_WORK INSTRUCTIONS_: A verbatim reproduction of the following listing is required; omit the pictures.

_RECORDS FOR THE EXERCISE_:
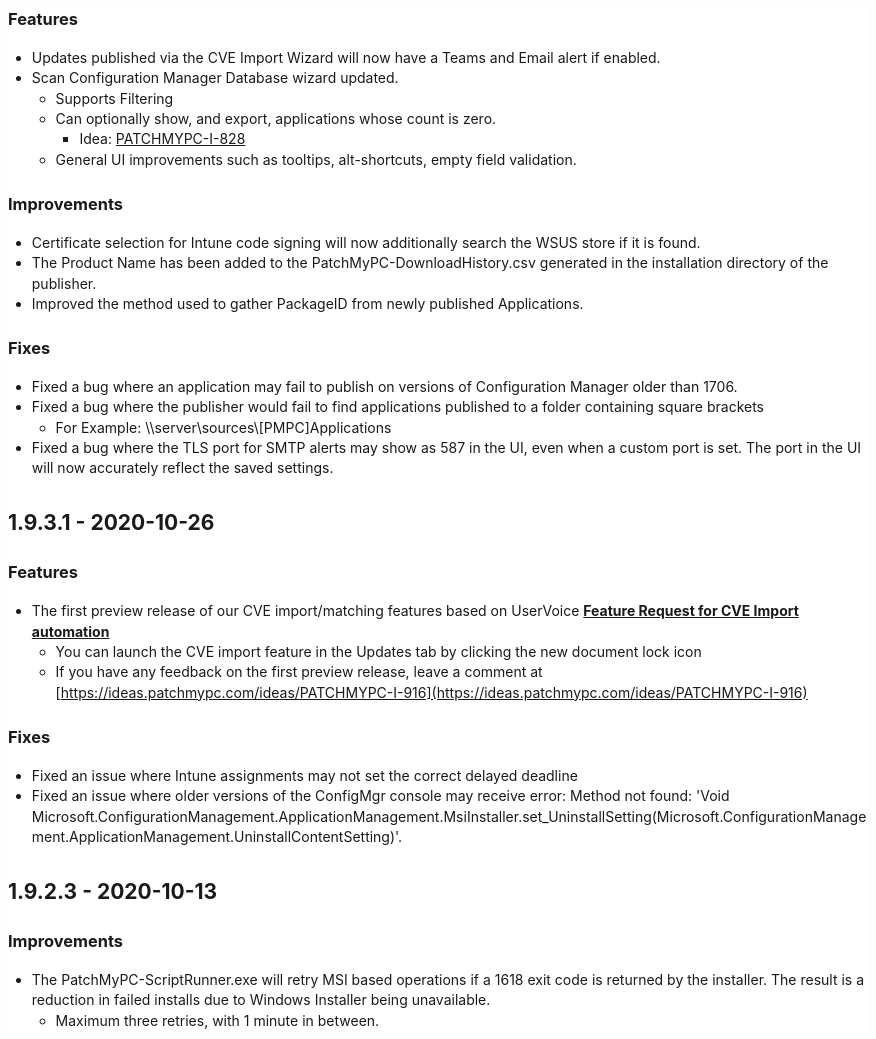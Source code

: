 ### Features

* Updates published via the CVE Import Wizard will now have a Teams and Email alert if enabled.
* Scan Configuration Manager Database wizard updated.
  * Supports Filtering
  * Can optionally show, and export, applications whose count is zero.
    * Idea: [PATCHMYPC-I-828](https://ideas.patchmypc.com/ideas/PATCHMYPC-I-828)
  * General UI improvements such as tooltips, alt-shortcuts, empty field validation.

### Improvements

* Certificate selection for Intune code signing will now additionally search the WSUS store if it is found.
* The Product Name has been added to the PatchMyPC-DownloadHistory.csv generated in the installation directory of the publisher.
* Improved the method used to gather PackageID from newly published Applications.

### Fixes

* Fixed a bug where an application may fail to publish on versions of Configuration Manager older than 1706.
* Fixed a bug where the publisher would fail to find applications published to a folder containing square brackets
  * For Example: \\\server\sources\\\[PMPC]Applications
* Fixed a bug where the TLS port for SMTP alerts may show as 587 in the UI, even when a custom port is set. The port in the UI will now accurately reflect the saved settings.

## 1.9.3.1 - 2020-10-26

### Features

* The first preview release of our CVE import/matching features based on UserVoice [**Feature Request for CVE Import automation**](https://ideas.patchmypc.com/ideas/PATCHMYPC-I-916)
  * You can launch the CVE import feature in the Updates tab by clicking the new document lock icon
  * If you have any feedback on the first preview release, leave a comment at [https://ideas.patchmypc.com/ideas/PATCHMYPC-I-916](https://ideas.patchmypc.com/ideas/PATCHMYPC-I-916)

### Fixes

* Fixed an issue where Intune assignments may not set the correct delayed deadline
* Fixed an issue where older versions of the ConfigMgr console may receive error: Method not found: 'Void Microsoft.ConfigurationManagement.ApplicationManagement.MsiInstaller.set\_UninstallSetting(Microsoft.ConfigurationManagement.ApplicationManagement.UninstallContentSetting)'.

## 1.9.2.3 - 2020-10-13

### Improvements

* The PatchMyPC-ScriptRunner.exe will retry MSI based operations if a 1618 exit code is returned by the installer. The result is a reduction in failed installs due to Windows Installer being unavailable.
  * Maximum three retries, with 1 minute in between.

_YOUR RESPONSE_:
Source code

: ### Features

* Updates published via the CVE Import Wizard will now have a Teams and Email alert if enabled.
* Scan Configuration Manager Database wizard updated.
  * Supports Filtering
  * Can optionally show, and export, applications whose count is zero.
    * Idea: [PATCHMYPC-I-828](https://ideas.patchmypc.com/ideas/PATCHMYPC-I-828)
  * General UI improvements such as tooltips, alt-shortcuts, empty field validation.

### Improvements

* Certificate selection for Intune code signing will now additionally search the WSUS store if it is found.
* The Product Name has been added to the PatchMyPC-DownloadHistory.csv generated in the installation directory of the publisher.
* Improved the method used to gather PackageID from newly published Applications.

### Fixes

* Fixed a bug where an application may fail to publish on versions of Configuration Manager older than 1706.
* Fixed a bug where the publisher would fail to find applications published to a folder containing square brackets
  * For Example: \\\server\sources\\\[PMPC]Applications
* Fixed a bug where the TLS port for SMTP alerts may show as 587 in the UI, even when a custom port is set. The port in the UI will now accurately reflect the saved settings.

## 1.9.3.1 - 2020-10-26

### Features

* The first preview release of our CVE import/matching features based on UserVoice [**Feature Request for CVE Import automation**](https://ideas.patchmypc.com/ideas/PATCHMYPC-I-916)
  * You can launch the CVE import feature in the Updates tab by clicking the new document lock icon
  * If you have any feedback on the first preview release, leave a comment at [https://ideas.patchmypc.com/ideas/PATCHMYPC-I-916](https://ideas.patchmypc.com/ideas/PATCHMYPC-I-916)

### Fixes

* Fixed an issue where Intune assignments may not set the correct delayed deadline
* Fixed an issue where older versions of the ConfigMgr console may receive error: Method not found: 'Void Microsoft.ConfigurationManagement.ApplicationManagement.MsiInstaller.set\_UninstallSetting(Microsoft.ConfigurationManagement.ApplicationManagement.UninstallContentSetting)'.

## 1.9.2.3 - 2020-10-13

### Improvements

* The PatchMyPC-ScriptRunner.exe will retry MSI based operations if a 1618 exit code is returned by the installer. The result is a reduction in failed installs due to Windows Installer being unavailable.
  * Maximum three retries, with 1 minute in between.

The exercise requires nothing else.